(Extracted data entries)
◇ ◇ ◇ ◇ ◇
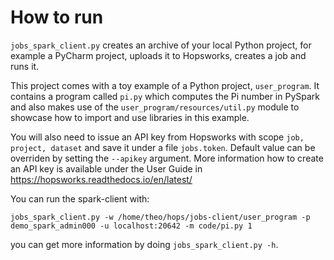 # How to run

`jobs_spark_client.py` creates an archive of your local Python project, for example a PyCharm project, uploads it to
Hopsworks, creates a job and runs it.
 
This project comes with a toy example of a Python project, `user_program`. It contains a program called `pi.py` 
which computes the Pi number in PySpark and also makes use of the `user_program/resources/util.py` module to showcase
how to import and use libraries in this example. 
 
You will also need to issue an API key from Hopsworks with scope `job, project, dataset` and save it under a file
`jobs.token`. Default value can be overriden by setting the `--apikey` argument. More information how to
create an API key is available under the User Guide in https://hopsworks.readthedocs.io/en/latest/ 
  
You can run the spark-client with:
 
`jobs_spark_client.py -w /home/theo/hops/jobs-client/user_program -p demo_spark_admin000 -u localhost:20642 -m code/pi.py 1`
 
you can get more information by doing `jobs_spark_client.py -h`.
◇ ◇ ◇ ◇ ◇
▸ **REQUIRED WORK**
Reproduce, word for word, every line starting at the line that contains "-w /home/theo/hops/jobs-client/user_program -p" and ending with the final line of the entries.

▸ **ANSWER SECTION**
`jobs_spark_client.py -w /home/theo/hops/jobs-client/user_program -p demo_spark_admin000 -u localhost:20642 -m code/pi.py 1`
 
you can get more information by doing `jobs_spark_client.py -h`.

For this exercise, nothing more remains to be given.